Entries follow. Give back exactly the lines starting at the one containing "There were a" and ending at the one containing "is mobile friendly", and no other lines.

[Stored data]
--- START ---

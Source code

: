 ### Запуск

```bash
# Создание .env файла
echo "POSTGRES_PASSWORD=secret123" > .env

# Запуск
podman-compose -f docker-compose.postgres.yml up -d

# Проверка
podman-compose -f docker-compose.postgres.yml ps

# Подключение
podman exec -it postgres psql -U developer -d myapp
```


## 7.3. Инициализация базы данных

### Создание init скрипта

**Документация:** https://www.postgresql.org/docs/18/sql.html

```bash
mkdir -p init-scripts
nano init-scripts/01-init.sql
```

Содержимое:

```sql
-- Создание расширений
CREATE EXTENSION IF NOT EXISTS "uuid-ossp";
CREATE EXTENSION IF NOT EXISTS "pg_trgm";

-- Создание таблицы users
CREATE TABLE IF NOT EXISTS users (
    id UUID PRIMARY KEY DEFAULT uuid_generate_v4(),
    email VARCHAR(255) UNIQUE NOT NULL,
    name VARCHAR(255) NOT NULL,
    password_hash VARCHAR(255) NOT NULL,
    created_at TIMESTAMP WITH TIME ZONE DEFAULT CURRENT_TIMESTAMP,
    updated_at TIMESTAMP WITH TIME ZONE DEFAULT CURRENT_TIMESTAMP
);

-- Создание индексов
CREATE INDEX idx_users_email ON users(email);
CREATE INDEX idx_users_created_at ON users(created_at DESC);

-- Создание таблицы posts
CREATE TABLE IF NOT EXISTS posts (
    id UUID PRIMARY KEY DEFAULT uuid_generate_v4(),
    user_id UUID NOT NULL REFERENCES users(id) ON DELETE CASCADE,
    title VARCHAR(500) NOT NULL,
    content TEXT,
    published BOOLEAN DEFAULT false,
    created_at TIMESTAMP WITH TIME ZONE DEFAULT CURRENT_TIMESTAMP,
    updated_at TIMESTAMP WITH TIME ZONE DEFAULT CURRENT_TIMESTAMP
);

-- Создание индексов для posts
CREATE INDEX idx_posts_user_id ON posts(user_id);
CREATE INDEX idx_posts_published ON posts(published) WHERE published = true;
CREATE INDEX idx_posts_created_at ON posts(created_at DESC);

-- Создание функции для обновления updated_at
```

--- END ---
--- START ---

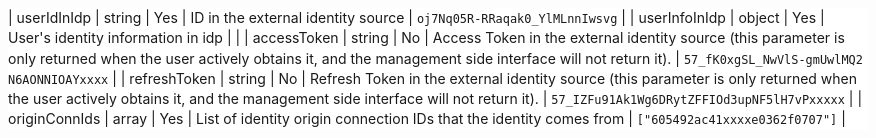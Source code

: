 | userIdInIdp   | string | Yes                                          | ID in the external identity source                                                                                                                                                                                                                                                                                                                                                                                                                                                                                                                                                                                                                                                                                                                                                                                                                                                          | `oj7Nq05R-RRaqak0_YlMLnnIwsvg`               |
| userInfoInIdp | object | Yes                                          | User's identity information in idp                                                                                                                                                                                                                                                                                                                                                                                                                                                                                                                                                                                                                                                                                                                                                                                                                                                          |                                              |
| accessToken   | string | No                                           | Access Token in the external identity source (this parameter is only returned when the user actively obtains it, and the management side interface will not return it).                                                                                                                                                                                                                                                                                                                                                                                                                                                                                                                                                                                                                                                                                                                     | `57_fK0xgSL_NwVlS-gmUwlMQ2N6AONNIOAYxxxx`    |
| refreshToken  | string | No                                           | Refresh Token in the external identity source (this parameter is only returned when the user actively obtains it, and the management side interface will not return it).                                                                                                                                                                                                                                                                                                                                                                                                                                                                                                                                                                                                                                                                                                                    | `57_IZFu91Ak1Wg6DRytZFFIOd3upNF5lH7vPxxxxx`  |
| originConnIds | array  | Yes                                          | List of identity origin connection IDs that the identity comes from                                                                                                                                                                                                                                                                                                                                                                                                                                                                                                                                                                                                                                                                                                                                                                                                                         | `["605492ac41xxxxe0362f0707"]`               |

--- END ---
--- START ---

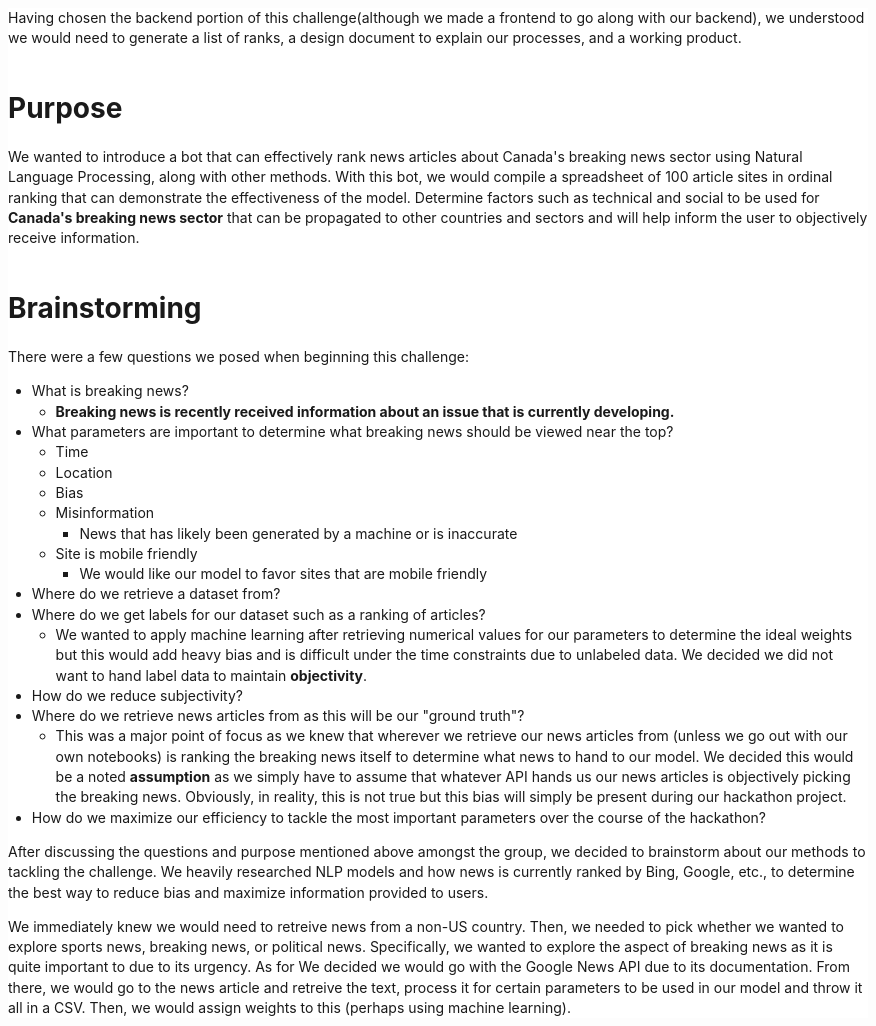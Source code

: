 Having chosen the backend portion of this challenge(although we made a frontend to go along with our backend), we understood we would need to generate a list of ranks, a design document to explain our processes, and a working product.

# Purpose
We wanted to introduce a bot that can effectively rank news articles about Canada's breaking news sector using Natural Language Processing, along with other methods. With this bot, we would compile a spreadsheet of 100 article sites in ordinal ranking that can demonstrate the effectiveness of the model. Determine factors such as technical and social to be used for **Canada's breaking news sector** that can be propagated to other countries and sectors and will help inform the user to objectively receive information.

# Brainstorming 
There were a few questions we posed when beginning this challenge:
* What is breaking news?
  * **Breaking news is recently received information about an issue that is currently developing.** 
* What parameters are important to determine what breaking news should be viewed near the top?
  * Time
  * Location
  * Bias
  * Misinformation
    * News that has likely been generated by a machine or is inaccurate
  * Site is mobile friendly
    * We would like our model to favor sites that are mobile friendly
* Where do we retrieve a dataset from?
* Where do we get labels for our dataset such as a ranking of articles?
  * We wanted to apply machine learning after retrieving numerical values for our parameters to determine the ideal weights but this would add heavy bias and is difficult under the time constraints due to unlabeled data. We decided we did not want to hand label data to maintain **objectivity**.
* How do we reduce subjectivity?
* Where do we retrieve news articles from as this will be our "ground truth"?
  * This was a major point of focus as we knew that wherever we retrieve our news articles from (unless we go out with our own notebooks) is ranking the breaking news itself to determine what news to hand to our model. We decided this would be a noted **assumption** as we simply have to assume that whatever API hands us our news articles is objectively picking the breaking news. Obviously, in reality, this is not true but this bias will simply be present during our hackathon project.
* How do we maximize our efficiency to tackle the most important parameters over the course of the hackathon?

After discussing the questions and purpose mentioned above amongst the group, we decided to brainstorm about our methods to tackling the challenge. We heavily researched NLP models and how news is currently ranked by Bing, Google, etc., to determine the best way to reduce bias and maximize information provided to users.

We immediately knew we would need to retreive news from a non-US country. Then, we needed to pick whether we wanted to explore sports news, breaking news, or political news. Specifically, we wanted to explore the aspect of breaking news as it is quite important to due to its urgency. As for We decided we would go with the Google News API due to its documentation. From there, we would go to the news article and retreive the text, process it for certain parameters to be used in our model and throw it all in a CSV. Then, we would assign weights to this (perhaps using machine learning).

--- END ---

_Written solution_:
There were a few questions we posed when beginning this challenge:
* What is breaking news?
  * **Breaking news is recently received information about an issue that is currently developing.** 
* What parameters are important to determine what breaking news should be viewed near the top?
  * Time
  * Location
  * Bias
  * Misinformation
    * News that has likely been generated by a machine or is inaccurate
  * Site is mobile friendly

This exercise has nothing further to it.